SOURCE MATERIAL:
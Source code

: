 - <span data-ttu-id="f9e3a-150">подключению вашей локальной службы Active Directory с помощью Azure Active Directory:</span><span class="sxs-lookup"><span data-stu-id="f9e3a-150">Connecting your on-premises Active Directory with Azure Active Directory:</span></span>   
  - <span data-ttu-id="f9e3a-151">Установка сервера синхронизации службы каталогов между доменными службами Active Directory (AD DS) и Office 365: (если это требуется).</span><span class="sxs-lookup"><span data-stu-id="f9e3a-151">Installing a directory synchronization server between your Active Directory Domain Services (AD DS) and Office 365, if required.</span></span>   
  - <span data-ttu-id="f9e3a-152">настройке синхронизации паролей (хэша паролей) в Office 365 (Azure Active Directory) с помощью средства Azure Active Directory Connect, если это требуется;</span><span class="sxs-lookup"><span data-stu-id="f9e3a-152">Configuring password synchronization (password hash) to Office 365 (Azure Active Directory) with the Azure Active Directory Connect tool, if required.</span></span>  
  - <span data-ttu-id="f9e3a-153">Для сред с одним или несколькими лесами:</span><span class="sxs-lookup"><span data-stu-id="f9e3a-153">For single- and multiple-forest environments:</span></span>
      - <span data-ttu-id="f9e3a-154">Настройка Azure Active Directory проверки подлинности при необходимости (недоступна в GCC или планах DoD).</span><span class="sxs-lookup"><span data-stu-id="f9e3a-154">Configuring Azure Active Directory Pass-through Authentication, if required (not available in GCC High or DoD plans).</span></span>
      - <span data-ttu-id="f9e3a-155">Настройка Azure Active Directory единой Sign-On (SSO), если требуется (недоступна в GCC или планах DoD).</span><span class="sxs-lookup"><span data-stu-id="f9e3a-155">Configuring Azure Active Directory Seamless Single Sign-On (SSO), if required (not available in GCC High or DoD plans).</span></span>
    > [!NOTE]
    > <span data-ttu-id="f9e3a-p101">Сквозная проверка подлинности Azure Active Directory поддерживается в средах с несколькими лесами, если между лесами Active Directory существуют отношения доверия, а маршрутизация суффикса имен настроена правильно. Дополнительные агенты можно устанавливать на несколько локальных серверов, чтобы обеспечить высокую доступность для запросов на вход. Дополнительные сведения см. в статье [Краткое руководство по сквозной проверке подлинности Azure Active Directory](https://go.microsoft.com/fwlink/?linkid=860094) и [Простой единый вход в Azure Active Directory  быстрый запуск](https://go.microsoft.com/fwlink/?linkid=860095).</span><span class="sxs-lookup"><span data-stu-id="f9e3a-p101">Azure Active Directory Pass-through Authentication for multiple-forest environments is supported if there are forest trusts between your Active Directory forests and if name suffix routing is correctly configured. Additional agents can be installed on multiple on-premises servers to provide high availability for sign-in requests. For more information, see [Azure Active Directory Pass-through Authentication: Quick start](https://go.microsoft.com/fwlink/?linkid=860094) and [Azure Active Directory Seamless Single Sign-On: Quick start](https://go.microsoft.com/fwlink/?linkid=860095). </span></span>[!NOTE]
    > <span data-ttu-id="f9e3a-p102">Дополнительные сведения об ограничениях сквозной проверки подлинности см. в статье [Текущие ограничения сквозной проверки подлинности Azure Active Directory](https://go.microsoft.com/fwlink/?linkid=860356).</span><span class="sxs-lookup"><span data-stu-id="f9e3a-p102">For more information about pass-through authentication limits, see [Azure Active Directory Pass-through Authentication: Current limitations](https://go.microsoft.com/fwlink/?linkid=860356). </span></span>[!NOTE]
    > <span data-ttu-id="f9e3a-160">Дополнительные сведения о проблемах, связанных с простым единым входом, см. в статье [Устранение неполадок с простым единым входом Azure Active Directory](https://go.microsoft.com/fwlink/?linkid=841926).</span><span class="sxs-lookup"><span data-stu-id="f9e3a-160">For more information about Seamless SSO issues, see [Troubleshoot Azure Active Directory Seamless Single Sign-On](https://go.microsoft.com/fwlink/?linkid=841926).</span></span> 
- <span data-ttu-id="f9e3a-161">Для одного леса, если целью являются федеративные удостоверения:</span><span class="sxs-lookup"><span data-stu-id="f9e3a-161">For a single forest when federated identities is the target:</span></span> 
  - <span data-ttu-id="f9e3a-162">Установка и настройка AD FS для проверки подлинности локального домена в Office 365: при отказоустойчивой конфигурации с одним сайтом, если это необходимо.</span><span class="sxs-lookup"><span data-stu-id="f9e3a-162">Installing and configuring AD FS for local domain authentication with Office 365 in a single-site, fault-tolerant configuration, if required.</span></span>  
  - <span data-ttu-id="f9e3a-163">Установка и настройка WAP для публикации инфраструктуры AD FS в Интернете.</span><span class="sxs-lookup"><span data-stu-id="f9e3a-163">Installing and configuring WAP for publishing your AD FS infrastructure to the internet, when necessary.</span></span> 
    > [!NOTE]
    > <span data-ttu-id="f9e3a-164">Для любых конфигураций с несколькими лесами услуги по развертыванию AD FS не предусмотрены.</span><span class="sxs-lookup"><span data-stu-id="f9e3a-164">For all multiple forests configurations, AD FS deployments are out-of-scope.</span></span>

DIRECTIONS FOR THIS TASK: What lines in the material include the string "when"? Pull each one out.

ANSWER BELOW:
- <span data-ttu-id="f9e3a-161">Для одного леса, если целью являются федеративные удостоверения:</span><span class="sxs-lookup"><span data-stu-id="f9e3a-161">For a single forest when federated identities is the target:</span></span> 
  - <span data-ttu-id="f9e3a-163">Установка и настройка WAP для публикации инфраструктуры AD FS в Интернете.</span><span class="sxs-lookup"><span data-stu-id="f9e3a-163">Installing and configuring WAP for publishing your AD FS infrastructure to the internet, when necessary.</span></span> 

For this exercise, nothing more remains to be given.